▶ [Task prompt]: Scan the lines below and report each one containing "status" by copying it.

Data excerpts

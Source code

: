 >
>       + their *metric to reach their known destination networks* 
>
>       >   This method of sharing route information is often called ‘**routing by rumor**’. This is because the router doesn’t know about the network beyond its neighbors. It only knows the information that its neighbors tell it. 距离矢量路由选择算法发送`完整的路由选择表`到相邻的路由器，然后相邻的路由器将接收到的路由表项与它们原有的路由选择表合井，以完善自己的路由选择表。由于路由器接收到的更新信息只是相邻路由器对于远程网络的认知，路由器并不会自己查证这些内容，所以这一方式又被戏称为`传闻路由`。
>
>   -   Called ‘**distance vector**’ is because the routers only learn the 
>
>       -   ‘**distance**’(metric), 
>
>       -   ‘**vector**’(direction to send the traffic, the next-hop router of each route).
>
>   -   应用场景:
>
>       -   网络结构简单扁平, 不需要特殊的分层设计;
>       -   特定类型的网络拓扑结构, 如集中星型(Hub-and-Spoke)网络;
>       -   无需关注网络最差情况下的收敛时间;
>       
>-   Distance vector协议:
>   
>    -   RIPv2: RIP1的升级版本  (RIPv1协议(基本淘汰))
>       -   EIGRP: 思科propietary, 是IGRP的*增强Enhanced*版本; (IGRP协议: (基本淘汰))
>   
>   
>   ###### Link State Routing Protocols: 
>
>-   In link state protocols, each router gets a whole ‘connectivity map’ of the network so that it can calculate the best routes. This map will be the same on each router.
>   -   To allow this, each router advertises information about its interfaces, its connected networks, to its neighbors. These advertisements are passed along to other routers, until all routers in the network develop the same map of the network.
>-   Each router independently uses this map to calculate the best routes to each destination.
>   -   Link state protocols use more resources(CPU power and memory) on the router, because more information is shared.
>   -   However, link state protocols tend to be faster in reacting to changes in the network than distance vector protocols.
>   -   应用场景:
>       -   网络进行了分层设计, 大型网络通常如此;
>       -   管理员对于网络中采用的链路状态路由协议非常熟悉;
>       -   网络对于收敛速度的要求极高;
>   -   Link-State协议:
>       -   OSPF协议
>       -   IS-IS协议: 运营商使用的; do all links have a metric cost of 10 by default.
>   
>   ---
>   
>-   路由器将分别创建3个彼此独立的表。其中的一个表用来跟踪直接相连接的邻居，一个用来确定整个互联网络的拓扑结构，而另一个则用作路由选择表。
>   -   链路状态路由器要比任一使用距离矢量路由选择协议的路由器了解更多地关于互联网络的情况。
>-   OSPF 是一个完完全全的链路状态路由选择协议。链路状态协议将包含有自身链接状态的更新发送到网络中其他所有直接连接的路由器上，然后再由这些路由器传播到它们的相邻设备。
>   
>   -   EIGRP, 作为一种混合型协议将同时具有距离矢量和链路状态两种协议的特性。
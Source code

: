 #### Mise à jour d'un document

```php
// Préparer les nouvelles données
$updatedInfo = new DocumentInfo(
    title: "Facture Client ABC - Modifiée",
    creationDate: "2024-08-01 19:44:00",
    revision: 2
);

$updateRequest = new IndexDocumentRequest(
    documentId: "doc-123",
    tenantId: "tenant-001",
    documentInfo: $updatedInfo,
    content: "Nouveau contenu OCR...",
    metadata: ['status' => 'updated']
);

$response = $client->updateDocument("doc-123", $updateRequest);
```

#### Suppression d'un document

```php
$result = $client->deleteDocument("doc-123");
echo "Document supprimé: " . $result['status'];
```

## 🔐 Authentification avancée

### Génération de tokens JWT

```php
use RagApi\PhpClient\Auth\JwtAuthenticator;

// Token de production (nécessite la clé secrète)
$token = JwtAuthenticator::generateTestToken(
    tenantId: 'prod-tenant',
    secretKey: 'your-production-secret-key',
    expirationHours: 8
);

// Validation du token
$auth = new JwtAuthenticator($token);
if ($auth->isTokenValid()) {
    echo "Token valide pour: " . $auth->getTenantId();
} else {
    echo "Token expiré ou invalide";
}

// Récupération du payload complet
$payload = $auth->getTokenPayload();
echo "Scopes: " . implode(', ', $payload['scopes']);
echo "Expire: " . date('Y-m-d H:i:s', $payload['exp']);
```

▶ [Exercise response]:
    metadata: ['status' => 'updated']
echo "Document supprimé: " . $result['status'];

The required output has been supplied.